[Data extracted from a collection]
* * * * *

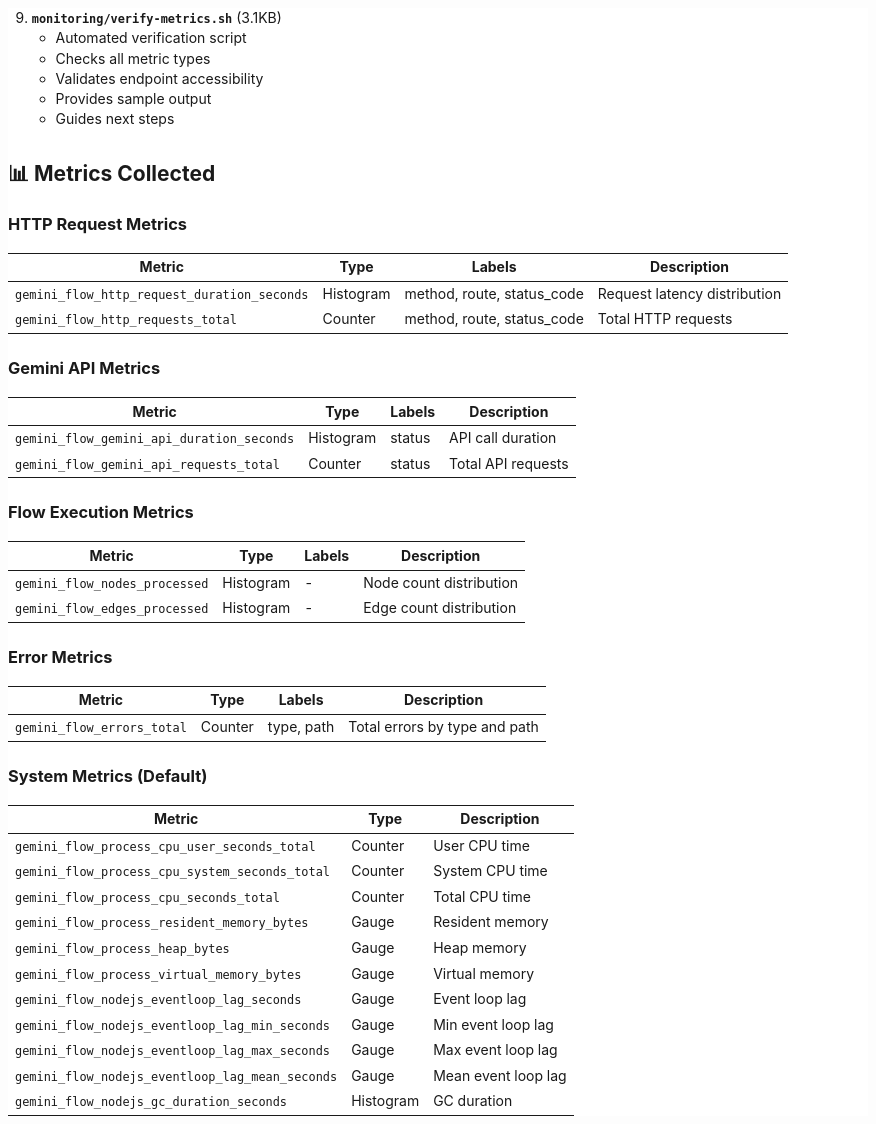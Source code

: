 9. **`monitoring/verify-metrics.sh`** (3.1KB)
   - Automated verification script
   - Checks all metric types
   - Validates endpoint accessibility
   - Provides sample output
   - Guides next steps

## 📊 Metrics Collected

### HTTP Request Metrics

| Metric | Type | Labels | Description |
|--------|------|--------|-------------|
| `gemini_flow_http_request_duration_seconds` | Histogram | method, route, status_code | Request latency distribution |
| `gemini_flow_http_requests_total` | Counter | method, route, status_code | Total HTTP requests |

### Gemini API Metrics

| Metric | Type | Labels | Description |
|--------|------|--------|-------------|
| `gemini_flow_gemini_api_duration_seconds` | Histogram | status | API call duration |
| `gemini_flow_gemini_api_requests_total` | Counter | status | Total API requests |

### Flow Execution Metrics

| Metric | Type | Labels | Description |
|--------|------|--------|-------------|
| `gemini_flow_nodes_processed` | Histogram | - | Node count distribution |
| `gemini_flow_edges_processed` | Histogram | - | Edge count distribution |

### Error Metrics

| Metric | Type | Labels | Description |
|--------|------|--------|-------------|
| `gemini_flow_errors_total` | Counter | type, path | Total errors by type and path |

### System Metrics (Default)

| Metric | Type | Description |
|--------|------|-------------|
| `gemini_flow_process_cpu_user_seconds_total` | Counter | User CPU time |
| `gemini_flow_process_cpu_system_seconds_total` | Counter | System CPU time |
| `gemini_flow_process_cpu_seconds_total` | Counter | Total CPU time |
| `gemini_flow_process_resident_memory_bytes` | Gauge | Resident memory |
| `gemini_flow_process_heap_bytes` | Gauge | Heap memory |
| `gemini_flow_process_virtual_memory_bytes` | Gauge | Virtual memory |
| `gemini_flow_nodejs_eventloop_lag_seconds` | Gauge | Event loop lag |
| `gemini_flow_nodejs_eventloop_lag_min_seconds` | Gauge | Min event loop lag |
| `gemini_flow_nodejs_eventloop_lag_max_seconds` | Gauge | Max event loop lag |
| `gemini_flow_nodejs_eventloop_lag_mean_seconds` | Gauge | Mean event loop lag |
| `gemini_flow_nodejs_gc_duration_seconds` | Histogram | GC duration |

* * * * *

● WHAT IS NEEDED
Restate word for word the entries above, starting at the line with "### Flow Execution Metrics" and ending at the line with "System CPU time |", inclusive, and no others.

● ANSWER TO THIS EXERCISE
### Flow Execution Metrics

| Metric | Type | Labels | Description |
|--------|------|--------|-------------|
| `gemini_flow_nodes_processed` | Histogram | - | Node count distribution |
| `gemini_flow_edges_processed` | Histogram | - | Edge count distribution |

### Error Metrics

| Metric | Type | Labels | Description |
|--------|------|--------|-------------|
| `gemini_flow_errors_total` | Counter | type, path | Total errors by type and path |

### System Metrics (Default)

| Metric | Type | Description |
|--------|------|-------------|
| `gemini_flow_process_cpu_user_seconds_total` | Counter | User CPU time |
| `gemini_flow_process_cpu_system_seconds_total` | Counter | System CPU time |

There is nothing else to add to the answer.